# Litter training



## cherylmattison (Oct 22, 2008)

I am getting a puppy next week and I the breeder offers litter training. What experience has anyone had with it's effectiveness? Does anyone know if there automatic litter cleaners for dogs like there are for cats?


----------



## DickLaw (Feb 2, 2008)

The most effectve litter cleaner I know of is ones hand inside a latex (physicans) glove. the glove may be peeled off (over the picked up litter) and a knot tied in the end. The blind people are traned to do this, they then put the glove in a pocket until they find a receptable. We keep our desert landscaped yard picked up after Pearl with very little effort - I an 89, catherine is 81 years young, and Pearl is now 14 months.
DickLaw


----------



## The A Team (Dec 1, 2005)

When I first got Archie, I tried the puppy litter - after he ate a piece of it, I threw it all away and got the pee pee pads. It just scared me too much, if those pellets absorb fluid, what would it do to his insides?? Of course, I could be wrong, but I didn't want to take a chance.


----------



## jodublin (Sep 27, 2006)

do you want to train your dog ,to go on a puppy pad in a litter tray ? or in a tray with cat /puppy litter ..
if i were you ,i would not go near puppy litter ,pups eat it ,dig it ,and get it everywere ... :smheat: 
the puppy pads are the best bet...  jo


----------



## cherylmattison (Oct 22, 2008)

QUOTE (2MaltMom @ Oct 27 2008, 07:21 AM) index.php?act=findpost&pid=658605


> When I first got Archie, I tried the puppy litter - after he ate a piece of it, I threw it all away and got the pee pee pads. It just scared me too much, if those pellets absorb fluid, what would it do to his insides?? Of course, I could be wrong, but I didn't want to take a chance.[/B]


----------



## cherylmattison (Oct 22, 2008)

QUOTE (2MaltMom @ Oct 27 2008, 07:21 AM) index.php?act=findpost&pid=658605


> When I first got Archie, I tried the puppy litter - after he ate a piece of it, I threw it all away and got the pee pee pads. It just scared me too much, if those pellets absorb fluid, what would it do to his insides?? Of course, I could be wrong, but I didn't want to take a chance.[/B]


----------



## junosowner (Mar 24, 2008)

I think it depends on your situation. I would prefer to do outdoors but I live in a 5th floor condo with no balcony so litter box training is the best solution. 
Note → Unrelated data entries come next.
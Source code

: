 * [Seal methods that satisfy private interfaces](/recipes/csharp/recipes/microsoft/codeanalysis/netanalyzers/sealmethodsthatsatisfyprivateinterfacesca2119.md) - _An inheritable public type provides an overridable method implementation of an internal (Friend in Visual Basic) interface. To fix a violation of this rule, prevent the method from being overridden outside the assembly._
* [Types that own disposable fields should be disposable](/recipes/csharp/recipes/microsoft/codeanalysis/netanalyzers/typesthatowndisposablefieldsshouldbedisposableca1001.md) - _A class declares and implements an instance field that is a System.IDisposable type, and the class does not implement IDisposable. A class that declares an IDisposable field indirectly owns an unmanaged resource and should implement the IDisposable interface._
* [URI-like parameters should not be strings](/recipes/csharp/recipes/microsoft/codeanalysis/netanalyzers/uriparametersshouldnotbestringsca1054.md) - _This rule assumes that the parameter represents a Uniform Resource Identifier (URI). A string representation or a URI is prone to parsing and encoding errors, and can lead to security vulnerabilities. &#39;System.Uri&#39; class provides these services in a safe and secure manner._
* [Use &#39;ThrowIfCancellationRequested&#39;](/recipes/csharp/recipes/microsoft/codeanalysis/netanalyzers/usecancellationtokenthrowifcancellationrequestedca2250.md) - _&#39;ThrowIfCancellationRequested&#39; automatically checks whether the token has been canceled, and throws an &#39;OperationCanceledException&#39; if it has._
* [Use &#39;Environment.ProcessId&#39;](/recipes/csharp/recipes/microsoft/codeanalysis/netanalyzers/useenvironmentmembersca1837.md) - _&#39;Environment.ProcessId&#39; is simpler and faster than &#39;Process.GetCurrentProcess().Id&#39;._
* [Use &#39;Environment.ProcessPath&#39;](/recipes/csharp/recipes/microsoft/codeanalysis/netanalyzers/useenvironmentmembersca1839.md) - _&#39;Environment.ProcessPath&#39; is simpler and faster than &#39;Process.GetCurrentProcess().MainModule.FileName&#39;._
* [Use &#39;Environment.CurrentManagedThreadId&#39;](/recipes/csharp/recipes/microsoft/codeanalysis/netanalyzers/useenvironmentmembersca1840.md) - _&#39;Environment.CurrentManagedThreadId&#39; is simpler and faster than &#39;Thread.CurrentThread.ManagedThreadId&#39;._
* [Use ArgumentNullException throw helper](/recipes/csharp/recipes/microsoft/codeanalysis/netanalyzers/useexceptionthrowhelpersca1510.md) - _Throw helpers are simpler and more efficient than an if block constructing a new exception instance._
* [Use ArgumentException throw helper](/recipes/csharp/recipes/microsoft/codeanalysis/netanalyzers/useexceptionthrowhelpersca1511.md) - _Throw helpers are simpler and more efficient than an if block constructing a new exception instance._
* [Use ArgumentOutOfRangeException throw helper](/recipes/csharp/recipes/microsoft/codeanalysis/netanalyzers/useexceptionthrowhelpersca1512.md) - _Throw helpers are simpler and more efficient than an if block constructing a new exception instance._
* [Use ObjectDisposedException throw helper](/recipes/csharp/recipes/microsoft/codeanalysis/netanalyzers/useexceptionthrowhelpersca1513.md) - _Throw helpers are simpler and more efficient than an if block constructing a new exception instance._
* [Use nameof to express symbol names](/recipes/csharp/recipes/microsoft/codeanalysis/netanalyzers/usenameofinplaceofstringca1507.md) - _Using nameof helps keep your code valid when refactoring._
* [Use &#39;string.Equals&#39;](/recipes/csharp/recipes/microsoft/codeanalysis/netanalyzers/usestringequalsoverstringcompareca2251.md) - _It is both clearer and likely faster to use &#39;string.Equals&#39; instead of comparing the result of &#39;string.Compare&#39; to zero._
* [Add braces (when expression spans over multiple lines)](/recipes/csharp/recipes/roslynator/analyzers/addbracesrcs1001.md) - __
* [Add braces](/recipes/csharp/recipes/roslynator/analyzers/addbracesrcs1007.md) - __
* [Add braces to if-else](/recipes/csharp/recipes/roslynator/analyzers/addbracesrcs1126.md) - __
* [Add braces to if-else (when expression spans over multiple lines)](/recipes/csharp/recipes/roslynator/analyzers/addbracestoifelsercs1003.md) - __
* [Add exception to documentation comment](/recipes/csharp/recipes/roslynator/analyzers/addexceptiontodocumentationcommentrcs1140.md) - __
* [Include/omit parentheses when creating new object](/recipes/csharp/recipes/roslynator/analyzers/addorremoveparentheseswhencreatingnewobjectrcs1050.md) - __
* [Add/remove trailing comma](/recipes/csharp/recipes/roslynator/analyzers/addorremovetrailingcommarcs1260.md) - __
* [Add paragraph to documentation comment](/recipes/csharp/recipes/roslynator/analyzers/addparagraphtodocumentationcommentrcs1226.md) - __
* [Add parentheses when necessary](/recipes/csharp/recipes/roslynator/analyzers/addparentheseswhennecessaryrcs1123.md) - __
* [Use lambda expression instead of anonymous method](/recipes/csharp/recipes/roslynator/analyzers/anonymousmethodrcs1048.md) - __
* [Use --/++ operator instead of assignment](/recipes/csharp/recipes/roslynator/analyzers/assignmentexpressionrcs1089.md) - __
Juno does well on it but it did take a bit longer to train. I personally don't use the litter as Juno already tries to eat everything he comes into contact with but I do line a litter pan with potty pads.


----------



## cherylmattison (Oct 22, 2008)

QUOTE (junosowner @ Oct 27 2008, 04:59 PM) index.php?act=findpost&pid=658912


> I think it depends on your situation. I would prefer to do outdoors but I live in a 5th floor condo with no balcony so litter box training is the best solution.
> 
> Juno does well on it but it did take a bit longer to train. I personally don't use the litter as Juno already tries to eat everything he comes into contact with but I do line a litter pan with potty pads.[/B]


Thank you for responding as I have to admit I am intimidated by all of it. So, how does that work for you? You use the litter box, lined with the potty pads and they go where it is located on their own?


----------



## cherylmattison (Oct 22, 2008)

QUOTE (jodublin @ Oct 27 2008, 07:29 AM) index.php?act=findpost&pid=658606


> do you want to train your dog ,to go on a puppy pad in a litter tray ? or in a tray with cat /puppy litter ..
> if i were you ,i would not go near puppy litter ,pups eat it ,dig it ,and get it everywere ... :smheat:
> the puppy pads are the best bet...  jo[/B]


 Hi Jo and thanks for responding, (your puppy is so cute, I can hardly wait to get mine.) What you say about them eating it concerns me and I don't know why I didn't think about it. Do you use the pads? If so how do you use them.
Thanks a ton, Cheryl


----------



## cloey70 (Jan 6, 2008)

QUOTE (cherylmattison @ Oct 26 2008, 08:54 PM) index.php?act=findpost&pid=658347


> I am getting a puppy next week and I the breeder offers litter training. What experience has anyone had with it's effectiveness? Does anyone know if there automatic litter cleaners for dogs like there are for cats?[/B]


Don't stress! Just keep the litter box in his area where he will be gated, so he can learn where to go. Remember he should't be allowed free run of the house, that will set u up for failure. 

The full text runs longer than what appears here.